▶ **Instructions for the task**:
Write out every entry exactly as given, but omit the pictures.

--- Exercise material Enclosed Below ---

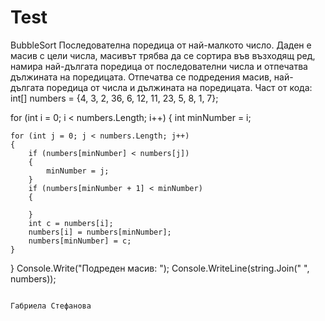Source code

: # Test
BubbleSort
Последователна поредица от най-малкото число. Даден е масив с цели числа, масивът трябва да се сортира във възходящ ред, намира най-дългата поредица от последователни числа и отпечатва дължината на поредицата. Отпечатва се подредения масив, най-дългата поредица от числа и дължината на поредицата. 
Част от кода: 
int[] numbers = {4, 3, 2, 36, 6, 12, 11, 23, 5, 8, 1, 7};

for (int i = 0; i < numbers.Length; i++)
{
    int minNumber = i;

    for (int j = 0; j < numbers.Length; j++)
    {
        if (numbers[minNumber] < numbers[j])
        {
            minNumber = j;
        }
        if (numbers[minNumber + 1] < minNumber)
        {
            
        }
        int c = numbers[i];
        numbers[i] = numbers[minNumber];
        numbers[minNumber] = c;
    }
}
Console.Write("Подреден масив: ");
Console.WriteLine(string.Join(" ", numbers));

                                                                                                                                                  Габриела Стефанова
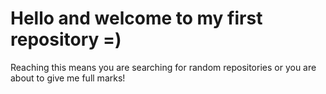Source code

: # Hello and welcome to my first repository =)

Reaching this means you are searching for random repositories or you are about to give me full marks!
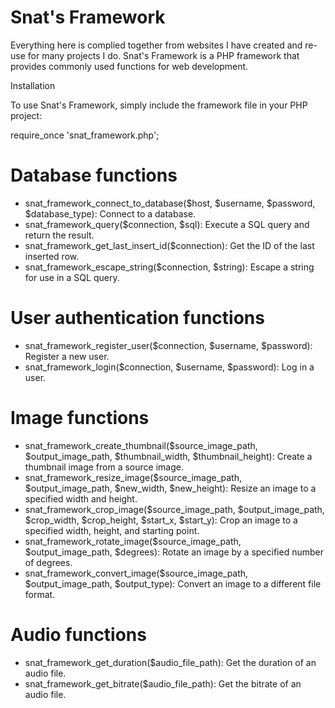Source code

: # Snat's Framework
Everything here is complied together from websites I have created and re-use for many projects I do. Snat's Framework is a PHP framework that provides commonly used functions for web development.

Installation

To use Snat's Framework, simply include the framework file in your PHP project:

require_once 'snat_framework.php';

# Database functions #
* snat_framework_connect_to_database($host, $username, $password, $database_type): Connect to a database.
* snat_framework_query($connection, $sql): Execute a SQL query and return the result.
* snat_framework_get_last_insert_id($connection): Get the ID of the last inserted row.
* snat_framework_escape_string($connection, $string): Escape a string for use in a SQL query.

# User authentication functions #
* snat_framework_register_user($connection, $username, $password): Register a new user.
* snat_framework_login($connection, $username, $password): Log in a user.

# Image functions #
* snat_framework_create_thumbnail($source_image_path, $output_image_path, $thumbnail_width, $thumbnail_height): Create a thumbnail image from a source image.
* snat_framework_resize_image($source_image_path, $output_image_path, $new_width, $new_height): Resize an image to a specified width and height.
* snat_framework_crop_image($source_image_path, $output_image_path, $crop_width, $crop_height, $start_x, $start_y): Crop an image to a specified width, height, and starting point.
* snat_framework_rotate_image($source_image_path, $output_image_path, $degrees): Rotate an image by a specified number of degrees.
* snat_framework_convert_image($source_image_path, $output_image_path, $output_type): Convert an image to a different file format.

# Audio functions #
* snat_framework_get_duration($audio_file_path): Get the duration of an audio file.
* snat_framework_get_bitrate($audio_file_path): Get the bitrate of an audio file.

--- End of Enclosed Exercise material ---

▶ **Response to the exercise**:
Source code

: # Test
BubbleSort
Последователна поредица от най-малкото число. Даден е масив с цели числа, масивът трябва да се сортира във възходящ ред, намира най-дългата поредица от последователни числа и отпечатва дължината на поредицата. Отпечатва се подредения масив, най-дългата поредица от числа и дължината на поредицата. 
Част от кода: 
int[] numbers = {4, 3, 2, 36, 6, 12, 11, 23, 5, 8, 1, 7};

for (int i = 0; i < numbers.Length; i++)
{
    int minNumber = i;

    for (int j = 0; j < numbers.Length; j++)
    {
        if (numbers[minNumber] < numbers[j])
        {
            minNumber = j;
        }
        if (numbers[minNumber + 1] < minNumber)
        {
            
        }
        int c = numbers[i];
        numbers[i] = numbers[minNumber];
        numbers[minNumber] = c;
    }
}
Console.Write("Подреден масив: ");
Console.WriteLine(string.Join(" ", numbers));

                                                                                                                                                  Габриела Стефанова
Source code

: # Hello and welcome to my first repository =)

Reaching this means you are searching for random repositories or you are about to give me full marks!
Source code

: # Snat's Framework
Everything here is complied together from websites I have created and re-use for many projects I do. Snat's Framework is a PHP framework that provides commonly used functions for web development.

Installation

To use Snat's Framework, simply include the framework file in your PHP project:

require_once 'snat_framework.php';

# Database functions #
* snat_framework_connect_to_database($host, $username, $password, $database_type): Connect to a database.
* snat_framework_query($connection, $sql): Execute a SQL query and return the result.
* snat_framework_get_last_insert_id($connection): Get the ID of the last inserted row.
* snat_framework_escape_string($connection, $string): Escape a string for use in a SQL query.

# User authentication functions #
* snat_framework_register_user($connection, $username, $password): Register a new user.
* snat_framework_login($connection, $username, $password): Log in a user.

# Image functions #
* snat_framework_create_thumbnail($source_image_path, $output_image_path, $thumbnail_width, $thumbnail_height): Create a thumbnail image from a source image.
* snat_framework_resize_image($source_image_path, $output_image_path, $new_width, $new_height): Resize an image to a specified width and height.
* snat_framework_crop_image($source_image_path, $output_image_path, $crop_width, $crop_height, $start_x, $start_y): Crop an image to a specified width, height, and starting point.
* snat_framework_rotate_image($source_image_path, $output_image_path, $degrees): Rotate an image by a specified number of degrees.
* snat_framework_convert_image($source_image_path, $output_image_path, $output_type): Convert an image to a different file format.

# Audio functions #
* snat_framework_get_duration($audio_file_path): Get the duration of an audio file.
* snat_framework_get_bitrate($audio_file_path): Get the bitrate of an audio file.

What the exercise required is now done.